Wednesday, July 3, 2013

Guinea’s opposition and ruling parties reached an agreement to hold the country’s long-delayed legislative elections in September, the opposition said Wednesday.

Aboubacar Sylla, a spokesman for a coalition of opposition parties, said the opposition had agreed to several issues that had earlier been sticking points, including the use of a South African-based vendor – Waymark, to create the voter IDs.

Earlier the opposition had claimed that the vendor was in cahoots with the ruling party, and was planning to use the voting software to rig the elections.

“We have agreed on a realistic chronogram which could open the way for us to hold legislative elections on September 29,” he said.

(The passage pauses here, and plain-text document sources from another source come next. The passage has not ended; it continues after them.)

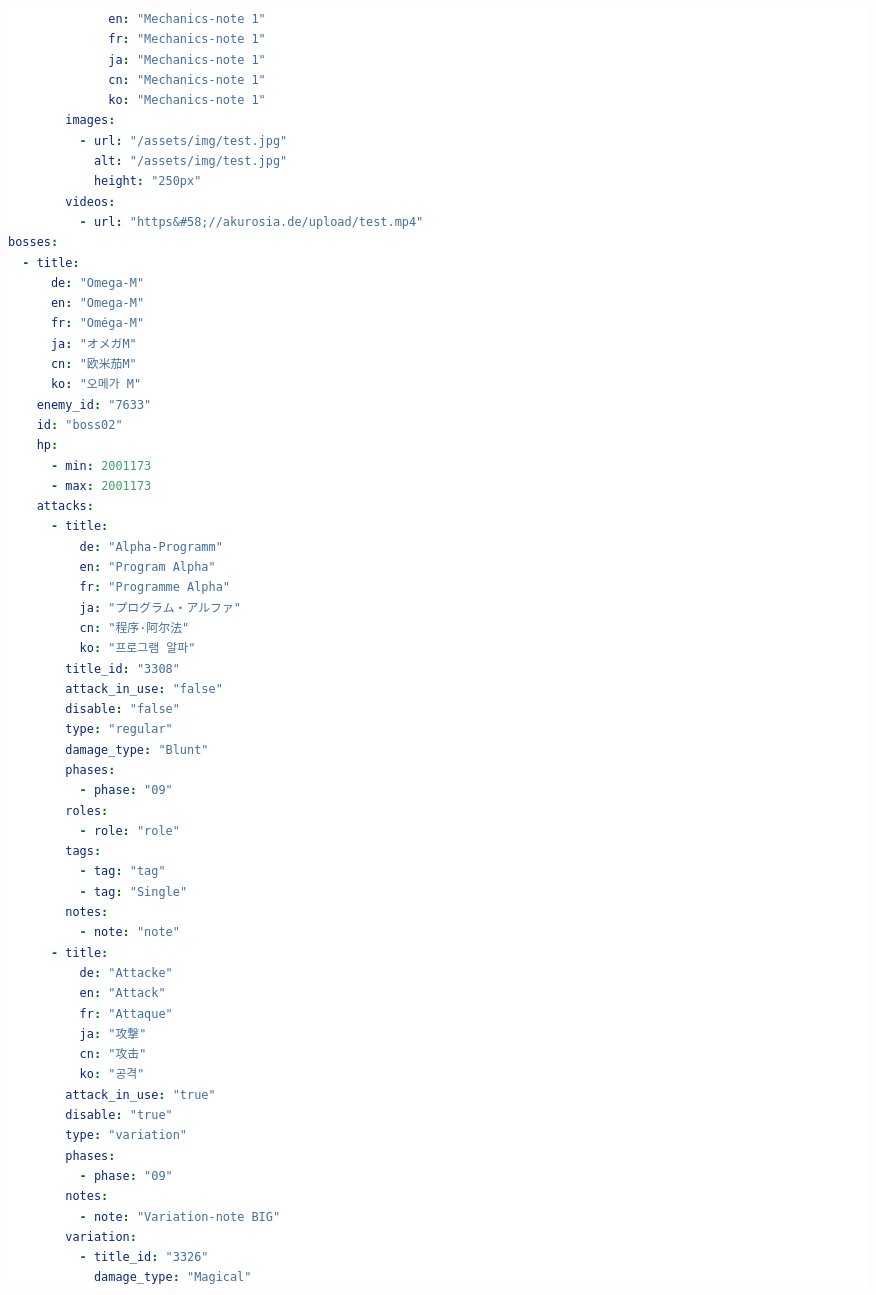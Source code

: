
 ```yaml
              en: "Mechanics-note 1"
              fr: "Mechanics-note 1"
              ja: "Mechanics-note 1"
              cn: "Mechanics-note 1"
              ko: "Mechanics-note 1"
        images:
          - url: "/assets/img/test.jpg"
            alt: "/assets/img/test.jpg"
            height: "250px"
        videos:
          - url: "https&#58;//akurosia.de/upload/test.mp4"
bosses:
  - title:
      de: "Omega-M"
      en: "Omega-M"
      fr: "Oméga-M"
      ja: "オメガM"
      cn: "欧米茄M"
      ko: "오메가 M"
    enemy_id: "7633"
    id: "boss02"
    hp:
      - min: 2001173
      - max: 2001173
    attacks:
      - title:
          de: "Alpha-Programm"
          en: "Program Alpha"
          fr: "Programme Alpha"
          ja: "プログラム・アルファ"
          cn: "程序·阿尔法"
          ko: "프로그램 알파"
        title_id: "3308"
        attack_in_use: "false"
        disable: "false"
        type: "regular"
        damage_type: "Blunt"
        phases:
          - phase: "09"
        roles:
          - role: "role"
        tags:
          - tag: "tag"
          - tag: "Single"
        notes:
          - note: "note"
      - title:
          de: "Attacke"
          en: "Attack"
          fr: "Attaque"
          ja: "攻撃"
          cn: "攻击"
          ko: "공격"
        attack_in_use: "true"
        disable: "true"
        type: "variation"
        phases:
          - phase: "09"
        notes:
          - note: "Variation-note BIG"
        variation:
          - title_id: "3326"
            damage_type: "Magical"
```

The accord calls for elections on September 29 and will be signed Wednesday afternoon under the guidance of United Nations special envoy Said Djinnit, who has undertaken his own version of shuttle diplomacy in Conakry, trying to get the estranged sides to agree.

Guinea held its first democratic election in 2010. The vote was deemed be transparent overall, however, it revealed the deep ethnic between the country’s Malinke and Peul groups.

The Malinke, who represent about 40 percent of the population, backed the Malinke politician in the race, and the Peul, who represent roughly the same share of the electorate, backed Peul politician, Cellou Dalein Diallo.

The squabble over the legislative election started soon after the presidential race, with the opposition vowing they will never allow the ruling party to “steal” the race again.

Decades of unrest in Guinea had turned it into one of Africa’s poorest countries. That is a source of deep frustration to Guinea’s 11.4 million people, whose country is not only rich in gold, diamonds and timber but also has the world’s largest reserves of bauxite, the raw ingredient used to make aluminum.